I debated a bit before I posted this; but thought maybe someone - TopicsExpress



          

I debated a bit before I posted this; but thought maybe someone could learn something. James and I have been very blessed financially. We have had nice cars, a nice house, and took vacations frequently. I was at the peak of my career making more money than many people in my position. I was absolutely miserable, but stayed for the money. My world came crashing down (or so I thought) in December when without cause or warning I was let go. I accepted a job in February making less than I was before although not much less. After the first month - I knew it was not where God wanted me. I was miserable, grumpy, exhausted physically, mentally, and emotionally.

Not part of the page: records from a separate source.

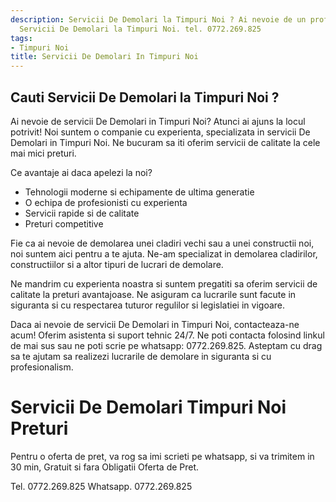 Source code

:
 ```yaml
---
description: Servicii De Demolari la Timpuri Noi ? Ai nevoie de un profesionist in
  Servicii De Demolari la Timpuri Noi. tel. 0772.269.825
tags:
- Timpuri Noi
title: Servicii De Demolari In Timpuri Noi
---
```



## Cauti Servicii De Demolari la Timpuri Noi ?

Ai nevoie de servicii De Demolari in Timpuri Noi? Atunci ai ajuns la locul potrivit! 
Noi suntem o companie cu experienta, specializata in servicii De Demolari in Timpuri Noi. Ne bucuram sa iti oferim servicii de calitate la cele mai mici preturi.

Ce avantaje ai daca apelezi la noi?
- Tehnologii moderne si echipamente de ultima generatie
- O echipa de profesionisti cu experienta
- Servicii rapide si de calitate
- Preturi competitive

Fie ca ai nevoie de demolarea unei cladiri vechi sau a unei constructii noi, noi suntem aici pentru a te ajuta. Ne-am specializat in demolarea cladirilor, constructiilor si a altor tipuri de lucrari de demolare.

Ne mandrim cu experienta noastra si suntem pregatiti sa oferim servicii de calitate la preturi avantajoase. Ne asiguram ca lucrarile sunt facute in siguranta si cu respectarea tuturor regulilor si legislatiei in vigoare.

Daca ai nevoie de servicii De Demolari in Timpuri Noi, contacteaza-ne acum! Oferim asistenta si suport tehnic 24/7. Ne poti contacta folosind linkul de mai sus sau ne poti scrie pe whatsapp: 0772.269.825. 
Asteptam cu drag sa te ajutam sa realizezi lucrarile de demolare in siguranta si cu profesionalism.

# Servicii De Demolari Timpuri Noi Preturi
Pentru o oferta de pret, va rog sa imi scrieti pe whatsapp, si va trimitem in 30 min, Gratuit si fara Obligatii Oferta de Pret.

Tel. 0772.269.825
Whatsapp. 0772.269.825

I came home crying almost daily. I began praying and job searching again. I felt like such a complete failure. Fast forward to 3 weeks ago. I was told of a position that would fit my skill set, but it would be a $20,000/yr pay decrease from what I made last year. I decided to apply. Within 24 hours I had applied, went for testing, and interviewed for the job. The next morning; I accepted the position. Tonight as I sit here I realize how blessed I am more than ever. I havent been this happy in years. I am happy when I come home. I have energy for my kids and my husband. I have time to clean and cook dinner for my family. Money cant buy that! There will be sacrifices, and its a big adjustment. But I wouldnt trade it for anything in this world. Thank you God for guiding my path, even when I felt you had left me. You had such a bigger picture that my mortal mind couldnt for see. For all those going through something; anything..just hold on. Gods got this!